- _Exercise_: Output each line exactly as written, from the first line of the records to the line bearing "### What is the", inclusive, while leaving every picture out.

(Saved data entries)

[Start of section]

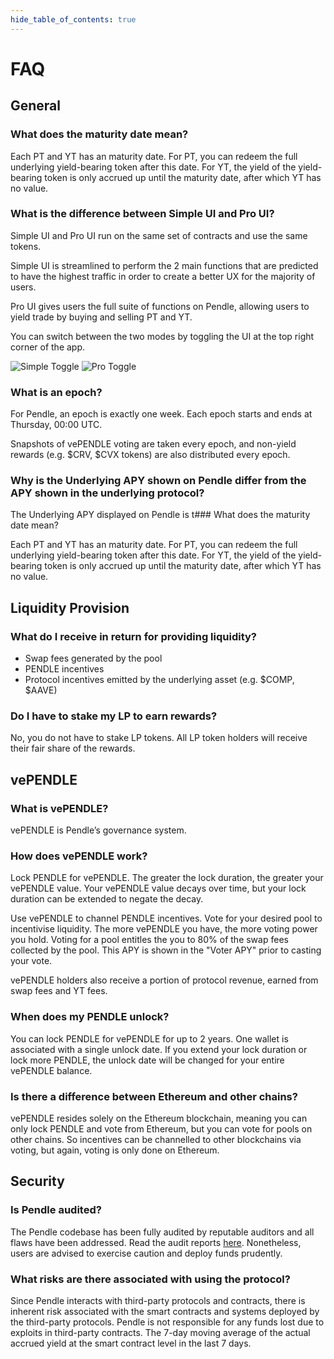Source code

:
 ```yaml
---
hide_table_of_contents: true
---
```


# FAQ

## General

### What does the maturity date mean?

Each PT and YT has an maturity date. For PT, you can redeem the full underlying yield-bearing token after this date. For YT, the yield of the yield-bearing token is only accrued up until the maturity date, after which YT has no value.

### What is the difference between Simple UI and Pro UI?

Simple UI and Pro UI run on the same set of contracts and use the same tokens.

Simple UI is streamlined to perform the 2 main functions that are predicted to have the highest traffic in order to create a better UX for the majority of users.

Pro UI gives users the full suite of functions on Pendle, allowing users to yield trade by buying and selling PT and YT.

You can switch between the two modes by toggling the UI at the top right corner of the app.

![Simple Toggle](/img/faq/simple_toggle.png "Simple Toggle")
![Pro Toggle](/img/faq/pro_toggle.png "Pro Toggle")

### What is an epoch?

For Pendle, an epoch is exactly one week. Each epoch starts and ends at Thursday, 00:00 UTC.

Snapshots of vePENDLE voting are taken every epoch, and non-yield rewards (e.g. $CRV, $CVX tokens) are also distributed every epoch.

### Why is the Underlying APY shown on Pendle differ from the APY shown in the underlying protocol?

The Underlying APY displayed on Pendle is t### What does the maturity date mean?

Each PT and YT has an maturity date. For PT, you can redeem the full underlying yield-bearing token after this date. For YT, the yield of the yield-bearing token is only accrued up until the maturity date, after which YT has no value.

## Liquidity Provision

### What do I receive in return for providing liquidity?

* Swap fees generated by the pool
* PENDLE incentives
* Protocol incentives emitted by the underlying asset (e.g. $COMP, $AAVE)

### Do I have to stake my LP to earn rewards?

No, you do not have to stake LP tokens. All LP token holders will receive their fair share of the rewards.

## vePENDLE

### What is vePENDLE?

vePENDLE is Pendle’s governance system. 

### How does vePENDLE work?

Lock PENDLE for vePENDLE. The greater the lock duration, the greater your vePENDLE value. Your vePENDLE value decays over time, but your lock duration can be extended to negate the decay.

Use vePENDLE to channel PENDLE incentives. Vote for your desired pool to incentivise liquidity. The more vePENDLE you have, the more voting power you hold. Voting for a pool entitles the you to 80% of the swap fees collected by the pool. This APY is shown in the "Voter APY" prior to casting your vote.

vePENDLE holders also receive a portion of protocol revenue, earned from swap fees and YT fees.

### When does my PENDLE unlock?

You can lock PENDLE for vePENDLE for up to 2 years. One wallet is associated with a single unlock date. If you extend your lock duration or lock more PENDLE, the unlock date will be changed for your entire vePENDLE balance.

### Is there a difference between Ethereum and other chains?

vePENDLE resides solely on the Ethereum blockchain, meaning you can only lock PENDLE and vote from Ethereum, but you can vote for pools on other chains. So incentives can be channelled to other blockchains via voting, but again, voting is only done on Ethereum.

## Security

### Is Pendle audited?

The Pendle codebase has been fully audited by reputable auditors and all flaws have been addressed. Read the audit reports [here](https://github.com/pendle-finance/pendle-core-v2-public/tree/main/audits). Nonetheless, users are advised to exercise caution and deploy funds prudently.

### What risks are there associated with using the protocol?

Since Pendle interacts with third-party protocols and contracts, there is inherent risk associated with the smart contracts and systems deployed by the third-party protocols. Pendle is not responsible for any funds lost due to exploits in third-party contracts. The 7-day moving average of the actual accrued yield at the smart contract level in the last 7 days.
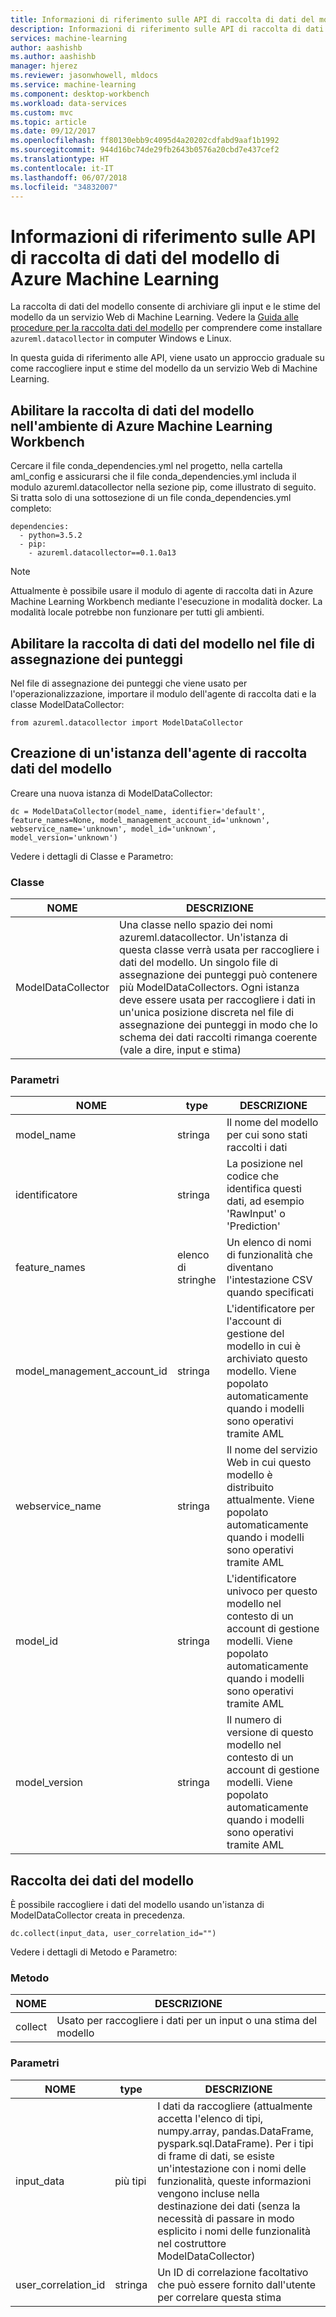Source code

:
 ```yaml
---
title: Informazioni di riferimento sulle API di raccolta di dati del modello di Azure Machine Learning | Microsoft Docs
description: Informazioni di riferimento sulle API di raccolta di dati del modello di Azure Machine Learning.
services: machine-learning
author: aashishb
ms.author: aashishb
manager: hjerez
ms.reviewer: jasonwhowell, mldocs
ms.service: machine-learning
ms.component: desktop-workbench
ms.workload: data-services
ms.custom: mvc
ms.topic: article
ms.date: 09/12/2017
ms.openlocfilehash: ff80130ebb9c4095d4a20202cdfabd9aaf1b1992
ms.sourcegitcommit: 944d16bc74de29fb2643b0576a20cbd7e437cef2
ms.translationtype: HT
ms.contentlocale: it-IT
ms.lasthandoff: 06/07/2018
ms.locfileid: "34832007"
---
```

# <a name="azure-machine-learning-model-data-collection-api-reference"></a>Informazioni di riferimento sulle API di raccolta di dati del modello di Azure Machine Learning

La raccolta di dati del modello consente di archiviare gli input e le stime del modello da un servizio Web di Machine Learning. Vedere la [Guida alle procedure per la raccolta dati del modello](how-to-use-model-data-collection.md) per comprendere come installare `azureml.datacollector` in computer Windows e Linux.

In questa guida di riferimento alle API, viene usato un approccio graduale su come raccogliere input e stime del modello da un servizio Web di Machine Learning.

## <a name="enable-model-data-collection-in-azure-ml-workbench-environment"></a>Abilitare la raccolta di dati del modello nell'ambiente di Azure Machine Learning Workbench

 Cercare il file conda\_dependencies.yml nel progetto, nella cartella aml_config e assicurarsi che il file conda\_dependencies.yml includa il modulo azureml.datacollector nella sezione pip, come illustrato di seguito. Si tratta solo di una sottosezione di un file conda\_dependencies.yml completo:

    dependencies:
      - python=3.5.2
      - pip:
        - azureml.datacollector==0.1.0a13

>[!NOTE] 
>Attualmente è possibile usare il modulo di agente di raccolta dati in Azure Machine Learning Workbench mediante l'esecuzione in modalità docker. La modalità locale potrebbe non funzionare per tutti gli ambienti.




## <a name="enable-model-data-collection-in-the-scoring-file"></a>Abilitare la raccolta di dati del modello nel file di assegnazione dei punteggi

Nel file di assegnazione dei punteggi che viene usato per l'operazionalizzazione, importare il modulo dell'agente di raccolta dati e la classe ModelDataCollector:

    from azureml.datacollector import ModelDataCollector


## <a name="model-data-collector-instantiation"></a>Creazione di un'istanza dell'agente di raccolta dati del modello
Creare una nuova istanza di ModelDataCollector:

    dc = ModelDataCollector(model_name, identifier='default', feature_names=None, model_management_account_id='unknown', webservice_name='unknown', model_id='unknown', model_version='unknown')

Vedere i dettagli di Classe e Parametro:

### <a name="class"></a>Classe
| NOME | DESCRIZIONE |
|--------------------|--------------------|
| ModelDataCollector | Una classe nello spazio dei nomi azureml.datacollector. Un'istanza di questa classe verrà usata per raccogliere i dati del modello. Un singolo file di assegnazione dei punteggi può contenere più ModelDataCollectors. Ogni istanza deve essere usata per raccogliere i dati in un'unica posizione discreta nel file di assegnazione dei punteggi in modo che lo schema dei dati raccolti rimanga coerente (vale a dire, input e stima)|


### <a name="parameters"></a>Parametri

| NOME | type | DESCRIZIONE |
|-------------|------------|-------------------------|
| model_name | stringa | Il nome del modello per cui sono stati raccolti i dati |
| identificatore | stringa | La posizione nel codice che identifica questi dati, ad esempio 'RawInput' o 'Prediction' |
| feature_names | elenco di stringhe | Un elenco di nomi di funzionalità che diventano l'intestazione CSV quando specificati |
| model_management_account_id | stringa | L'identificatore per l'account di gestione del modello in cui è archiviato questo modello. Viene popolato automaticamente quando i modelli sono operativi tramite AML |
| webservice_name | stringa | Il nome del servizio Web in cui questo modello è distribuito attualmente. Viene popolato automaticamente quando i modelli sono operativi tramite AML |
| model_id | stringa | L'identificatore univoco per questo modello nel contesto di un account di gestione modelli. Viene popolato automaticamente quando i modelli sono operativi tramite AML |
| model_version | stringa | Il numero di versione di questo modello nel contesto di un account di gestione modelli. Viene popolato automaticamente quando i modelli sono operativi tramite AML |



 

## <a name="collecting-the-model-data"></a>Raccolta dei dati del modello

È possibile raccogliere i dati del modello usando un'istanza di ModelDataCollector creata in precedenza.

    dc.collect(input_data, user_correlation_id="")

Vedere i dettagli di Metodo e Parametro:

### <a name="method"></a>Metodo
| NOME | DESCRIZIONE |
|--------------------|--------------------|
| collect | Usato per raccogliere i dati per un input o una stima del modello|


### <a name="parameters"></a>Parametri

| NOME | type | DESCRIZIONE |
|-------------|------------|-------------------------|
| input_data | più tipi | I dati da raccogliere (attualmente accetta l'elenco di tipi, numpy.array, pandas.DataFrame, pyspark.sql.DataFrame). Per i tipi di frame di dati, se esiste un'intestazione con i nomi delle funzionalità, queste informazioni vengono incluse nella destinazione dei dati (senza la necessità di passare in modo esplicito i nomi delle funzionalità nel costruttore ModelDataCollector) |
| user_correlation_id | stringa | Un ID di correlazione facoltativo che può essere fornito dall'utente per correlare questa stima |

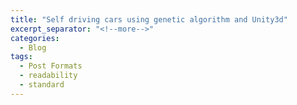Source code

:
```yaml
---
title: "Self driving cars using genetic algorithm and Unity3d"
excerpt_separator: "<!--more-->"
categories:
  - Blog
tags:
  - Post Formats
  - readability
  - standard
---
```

[End of section]

- _Output_:
Source code

:
 ```yaml
---
hide_table_of_contents: true
---
```


# FAQ

## General

### What does the maturity date mean?

Each PT and YT has an maturity date. For PT, you can redeem the full underlying yield-bearing token after this date. For YT, the yield of the yield-bearing token is only accrued up until the maturity date, after which YT has no value.

### What is the difference between Simple UI and Pro UI?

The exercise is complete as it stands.